That night, in a televised address from the Oval Office, I made one last pitch for public support for the plan, saying it would create eight million jobs in the next four years, and announcing that I would sign an executive order the following day to establish a deficit-reduction trust fund, assuring that all the new taxes and spending cuts would be used for that purpose only. The trust fund was especially important to Senator Dennis DeConcini of Arizona, and I credited him for the idea in the TV address. Of the six senators who had voted against the plan the first time, DeConcini was my only hope. I had had the others to dinner, met with and called them, and had their closest friends in the administration lobby them, to no avail. If DeConcini didnt change, we were beat.
The next day, he did, saying he would vote yes because of the trust fund. Now, if Bob Kerrey stayed with us we would get fifty votes in the Senate, and Al Gore could break the tie again. But before we got there, the budget first had to pass the House. We had one more day to find a majority of 218 votes, and we still werent there. More than thirty Democrats were wavering. They were afraid of the taxes, though we had done printouts for each of the members showing how many people in their districts would get a tax cut under the EITC, as compared with those who would get an income tax increase. In many cases, the ratio was ten to one or better, and in barely more than a dozen were their constituents so well off that the district would see more tax increases than decreases. Still, they were all worried about the gas tax. I could have passed the plan easily had I dropped the gas tax and offset the loss by abandoning the EITC tax cut. It would have been far less politically damaging. Poor working people had no lobbyists in Washington; they would never have known. But I would have. Besides, if we were going to soak the rich, the bond market wanted us to spray the middle class with a little bit of pain.

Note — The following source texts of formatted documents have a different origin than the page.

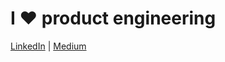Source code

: # I ❤️  product engineering
[LinkedIn](https://www.linkedin.com/in/vkartha) | [Medium](https://medium.com/@vivek.kartha)
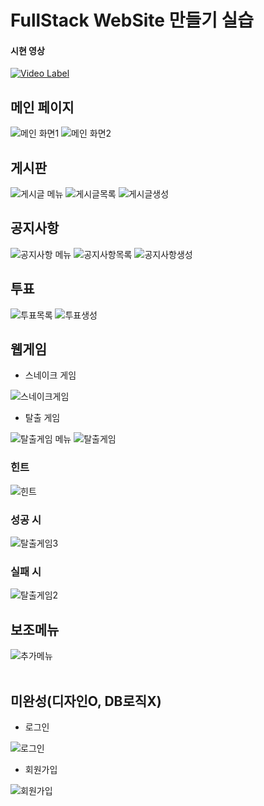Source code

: # FullStack WebSite 만들기 실습
#### 시현 영상
[![Video Label](http://img.youtube.com/vi/yEQevEKi7xk/0.jpg)](https://youtu.be/yEQevEKi7xk)
## 메인 페이지
![메인 화면1](https://github.com/changbaeg/HomepageEx/assets/80383775/6d4300e0-c6c3-4244-97ce-173d6c7d27bf)
![메인 화면2](https://github.com/changbaeg/HomepageEx/assets/80383775/d6ce10a5-0931-4d7a-ae0b-b9ad19ce22d9)

## 게시판
![게시글 메뉴](https://github.com/changbaeg/HomepageEx/assets/80383775/124520b0-3935-4d1a-af4c-8e156c59b372)
![게시글목록](https://github.com/changbaeg/HomepageEx/assets/80383775/acb6cc0b-efad-46b2-a9fc-4148856165e1)
![게시글생성](https://github.com/changbaeg/HomepageEx/assets/80383775/b7df43a4-bf81-45e6-83ea-7dd88a7d67ea)

## 공지사항
![공지사항 메뉴](https://github.com/changbaeg/HomepageEx/assets/80383775/6edab8a1-d931-4a32-85f7-e3f62caf7831)
![공지사항목록](https://github.com/changbaeg/HomepageEx/assets/80383775/b551544b-1c39-45d4-82a0-5cfdb2b770bb)
![공지사항생성](https://github.com/changbaeg/HomepageEx/assets/80383775/9a10a547-7734-419b-871c-db045575bfe0)

## 투표
![투표목록](https://github.com/changbaeg/HomepageEx/assets/80383775/edeebca6-b396-4038-8343-632814092f9b)
![투표생성](https://github.com/changbaeg/HomepageEx/assets/80383775/dc96a5f3-44ab-494b-be00-4b1741f1f71d)

## 웹게임
+ 스네이크 게임
  
![스네이크게임](https://github.com/changbaeg/HomepageEx/assets/80383775/a9bf00c7-c683-4973-a108-a936db118e8e)

+ 탈출 게임

![탈출게임 메뉴](https://github.com/changbaeg/HomepageEx/assets/80383775/5e56c684-d440-4031-a607-553c903559ce)
![탈출게임](https://github.com/changbaeg/HomepageEx/assets/80383775/13aa87e4-5c87-45de-893c-f6655fd984b4)

<h3>힌트</h3>

![힌트](https://github.com/changbaeg/HomepageEx/assets/80383775/dd94d750-b185-4a2b-b95f-fa138a3fc51e)

<h3>성공 시</h3>

![탈출게임3](https://github.com/changbaeg/HomepageEx/assets/80383775/ec3b6243-9b7d-426b-a980-f14acd114a4e)

<h3>실패 시</h3>

![탈출게임2](https://github.com/changbaeg/HomepageEx/assets/80383775/cab16e5c-4821-41b6-8db7-596c4ff67801)

## 보조메뉴
![추가메뉴](https://github.com/changbaeg/HomepageEx/assets/80383775/54f9bcc1-0cbf-4655-a7dc-b2a9743d3de6)
<br><br>
## 미완성(디자인O, DB로직X)
+ 로그인

![로그인](https://github.com/changbaeg/HomepageEx/assets/80383775/6d6fa601-f659-46e0-8f84-84ff262383df)

+ 회원가입

![회원가입](https://github.com/changbaeg/HomepageEx/assets/80383775/d84e5201-954d-43f0-8388-957107f9c075)


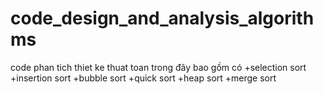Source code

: # code_design_and_analysis_algorithms
code phan tich thiet ke thuat toan
trong đây bao gồm có
+selection sort
+insertion sort
+bubble sort
+quick sort
+heap sort
+merge sort
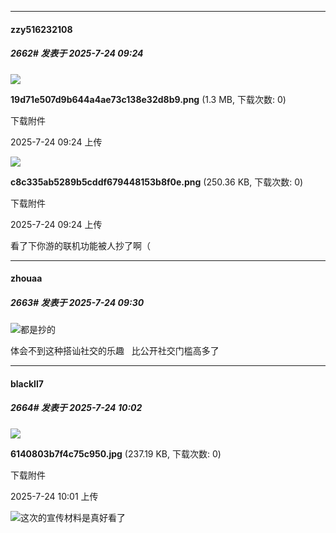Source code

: ﻿
*****

####  zzy516232108  
##### 2662#       发表于 2025-7-24 09:24

<img src="https://img.stage1st.com/forum/202507/24/092421psi3s9svzz394qr0.png" referrerpolicy="no-referrer">

<strong>19d71e507d9b644a4ae73c138e32d8b9.png</strong> (1.3 MB, 下载次数: 0)

下载附件

2025-7-24 09:24 上传

<img src="https://img.stage1st.com/forum/202507/24/092420s3h1qqtx110v6x31.png" referrerpolicy="no-referrer">

<strong>c8c335ab5289b5cddf679448153b8f0e.png</strong> (250.36 KB, 下载次数: 0)

下载附件

2025-7-24 09:24 上传

看了下你游的联机功能被人抄了啊（


*****

####  zhouaa  
##### 2663#       发表于 2025-7-24 09:30

<img src="https://static.stage1st.com/image/smiley/face2017/067.png" referrerpolicy="no-referrer">都是抄的  

体会不到这种搭讪社交的乐趣   比公开社交门槛高多了


*****

####  blackll7  
##### 2664#       发表于 2025-7-24 10:02

<img src="https://img.stage1st.com/forum/202507/24/100143ilk88wrtnnlkltz9.jpg" referrerpolicy="no-referrer">

<strong>6140803b7f4c75c950.jpg</strong> (237.19 KB, 下载次数: 0)

下载附件

2025-7-24 10:01 上传

<img src="https://static.stage1st.com/image/smiley/face2017/277.png" referrerpolicy="no-referrer">这次的宣传材料是真好看了

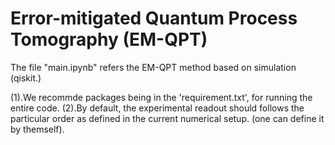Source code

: # Error-mitigated Quantum Process Tomography (EM-QPT)
 The file "main.ipynb" refers the EM-QPT method based on simulation (qiskit.)

 (1).We recommde packages being in the 'requirement.txt', for running the entire code.
 (2).By default, the experimental readout should follows the particular order as defined   in the current numerical setup. (one can define it by themself).
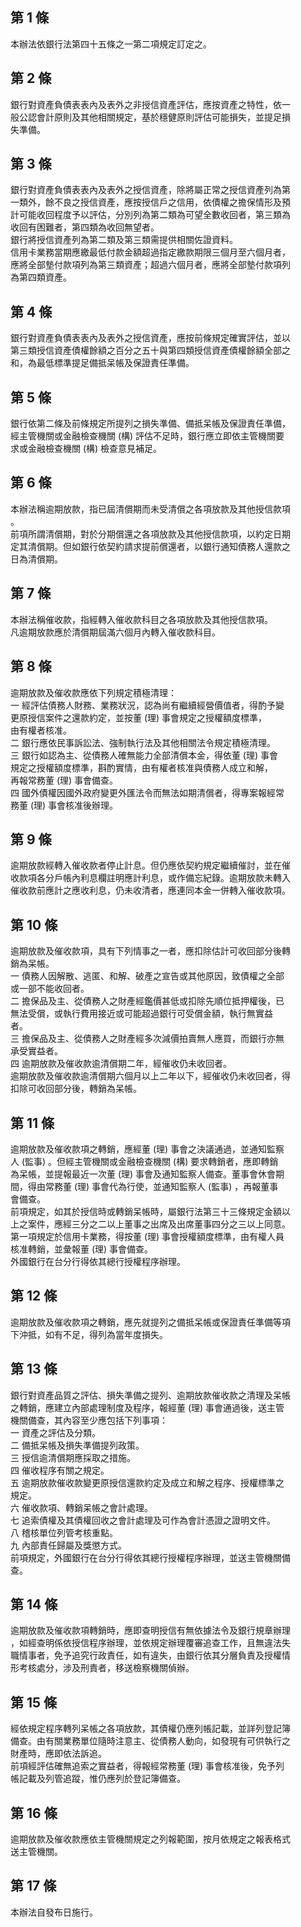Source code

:第 1 條
-------
本辦法依銀行法第四十五條之一第二項規定訂定之。

第 2 條
-------
銀行對資產負債表表內及表外之非授信資產評估，應按資產之特性，依一  
般公認會計原則及其他相關規定，基於穩健原則評估可能損失，並提足損  
失準備。

第 3 條
-------
銀行對資產負債表表內及表外之授信資產，除將屬正常之授信資產列為第  
一類外，餘不良之授信資產，應按授信戶之信用，依債權之擔保情形及預  
計可能收回程度予以評估，分別列為第二類為可望全數收回者，第三類為  
收回有困難者，第四類為收回無望者。  
銀行將授信資產列為第二類及第三類需提供相關佐證資料。  
信用卡業務當期應繳最低付款金額超過指定繳款期限三個月至六個月者，  
應將全部墊付款項列為第三類資產；超過六個月者，應將全部墊付款項列  
為第四類資產。

第 4 條
-------
銀行對資產負債表表內及表外之授信資產，應按前條規定確實評估，並以  
第三類授信資產債權餘額之百分之五十與第四類授信資產債權餘額全部之  
和，為最低標準提足備抵呆帳及保證責任準備。

第 5 條
-------
銀行依第二條及前條規定所提列之損失準備、備抵呆帳及保證責任準備，  
經主管機關或金融檢查機關 (構) 評估不足時，銀行應立即依主管機關要  
求或金融檢查機關 (構) 檢查意見補足。

第 6 條
-------
本辦法稱逾期放款，指已屆清償期而未受清償之各項放款及其他授信款項  
。  
前項所謂清償期，對於分期償還之各項放款及其他授信款項，以約定日期  
定其清償期。但如銀行依契約請求提前償還者，以銀行通知債務人還款之  
日為清償期。

第 7 條
-------
本辦法稱催收款，指經轉入催收款科目之各項放款及其他授信款項。  
凡逾期放款應於清償期屆滿六個月內轉入催收款科目。

第 8 條
-------
逾期放款及催收款應依下列規定積極清理：  
一  經評估債務人財務、業務狀況，認為尚有繼續經營價值者，得酌予變  
    更原授信案件之還款約定，並按董 (理) 事會規定之授權額度標準，  
    由有權者核准。  
二  銀行應依民事訴訟法、強制執行法及其他相關法令規定積極清理。  
三  銀行如認為主、從債務人確無能力全部清償本金，得依董 (理) 事會  
    規定之授權額度標準，斟酌實情，由有權者核准與債務人成立和解，  
    再報常務董 (理) 事會備查。  
四  國外債權因國外政府變更外匯法令而無法如期清償者，得專案報經常  
    務董 (理) 事會核准後辦理。

第 9 條
-------
逾期放款經轉入催收款者停止計息。但仍應依契約規定繼續催討，並在催  
收款項各分戶帳內利息欄註明應計利息，或作備忘紀錄。逾期放款未轉入  
催收款前應計之應收利息，仍未收清者，應連同本金一併轉入催收款項。

第 10 條
--------
逾期放款及催收款項，具有下列情事之一者，應扣除估計可收回部分後轉  
銷為呆帳。  
一  債務人因解散、逃匿、和解、破產之宣告或其他原因，致債權之全部  
    或一部不能收回者。  
二  擔保品及主、從債務人之財產經鑑價甚低或扣除先順位抵押權後，已  
    無法受償，或執行費用接近或可能超過銀行可受償金額，執行無實益  
    者。  
三  擔保品及主、從債務人之財產經多次減價拍賣無人應買，而銀行亦無  
    承受實益者。  
四  逾期放款及催收款逾清償期二年，經催收仍未收回者。  
逾期放款及催收款逾清償期六個月以上二年以下，經催收仍未收回者，得  
扣除可收回部分後，轉銷為呆帳。

第 11 條
--------
逾期放款及催收款項之轉銷，應經董 (理) 事會之決議通過，並通知監察  
人 (監事) 。但經主管機關或金融檢查機關 (構) 要求轉銷者，應即轉銷  
為呆帳，並提報最近一次董 (理) 事會及通知監察人備查。董事會休會期  
間，得由常務董 (理) 事會代為行使，並通知監察人 (監事) ，再報董事  
會備查。  
前項規定，如其於授信時或轉銷呆帳時，屬銀行法第三十三條規定金額以  
上之案件，應經三分之二以上董事之出席及出席董事四分之三以上同意。  
第一項規定於信用卡業務，得按董 (理) 事會授權額度標準，由有權人員  
核准轉銷，並彙報董 (理) 事會備查。  
外國銀行在台分行得依其總行授權程序辦理。

第 12 條
--------
逾期放款及催收款項之轉銷，應先就提列之備抵呆帳或保證責任準備等項  
下沖抵，如有不足，得列為當年度損失。

第 13 條
--------
銀行對資產品質之評估、損失準備之提列、逾期放款催收款之清理及呆帳  
之轉銷，應建立內部處理制度及程序，報經董 (理) 事會通過後，送主管  
機關備查，其內容至少應包括下列事項：  
一  資產之評估及分類。  
二  備抵呆帳及損失準備提列政策。  
三  授信逾清償期應採取之措施。  
四  催收程序有關之規定。  
五  逾期放款催收款變更原授信還款約定及成立和解之程序、授權標準之  
    規定。  
六  催收款項、轉銷呆帳之會計處理。  
七  追索債權及其債權回收之會計處理及可作為會計憑證之證明文件。  
八  稽核單位列管考核重點。  
九  內部責任歸屬及獎懲方式。  
前項規定，外國銀行在台分行得依其總行授權程序辦理，並送主管機關備  
查。

第 14 條
--------
逾期放款及催收款項轉銷時，應即查明授信有無依據法令及銀行規章辦理  
，如經查明係依授信程序辦理，並依規定辦理覆審追查工作，且無違法失  
職情事者，免予追究行政責任，如有違失，由銀行依其分層負責及授權情  
形考核處分，涉及刑責者，移送檢察機關偵辦。

第 15 條
--------
經依規定程序轉列呆帳之各項放款，其債權仍應列帳記載，並詳列登記簿  
備查。由有關業務單位隨時注意主、從債務人動向，如發現有可供執行之  
財產時，應即依法訴追。  
前項經評估確無追索之實益者，得報經常務董 (理) 事會核准後，免予列  
帳記載及列管追蹤，惟仍應列於登記簿備查。

第 16 條
--------
逾期放款及催收款應依主管機關規定之列報範圍，按月依規定之報表格式  
送主管機關。

第 17 條
--------
本辦法自發布日施行。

That afternoon, Leon Panetta and House majority leader, Dick Gephardt, who was working tirelessly for the budget, had struck a deal with Congressman Tim Penny of Minnesota, the leader of a group of conservative Democrats who wanted more spending cuts, promising the budget cutters another vote during the fall appropriations process to cut spending even more. Penny was satisfied, and his approval brought us seven or eight more votes.
We lost two of our earlier yes votes when Billy Tauzin of Louisiana, who later became a Republican, and Charlie Stenholm of Texas, who represented a district where most of the voters were Republican, said they would vote no. They hated the gas tax and said the unified Republican opposition to the plan had convinced their constituents that it was nothing but a tax increase.
Less than an hour before the vote, I spoke with Congressman Bill Sarpalius from Amarillo, Texas, who had voted against the plan in May. In our fourth phone conversation of the day, Bill said he had decided to vote for the plan, because so many more of his constituents would get tax cuts than tax increases, and because Energy Secretary Hazel OLeary had pledged to shift more government work to the Pantex plant in his district. We made many commitments like that. Someone once said that the two things people should never watch being made are sausages and laws. It was ugly, and uncertain.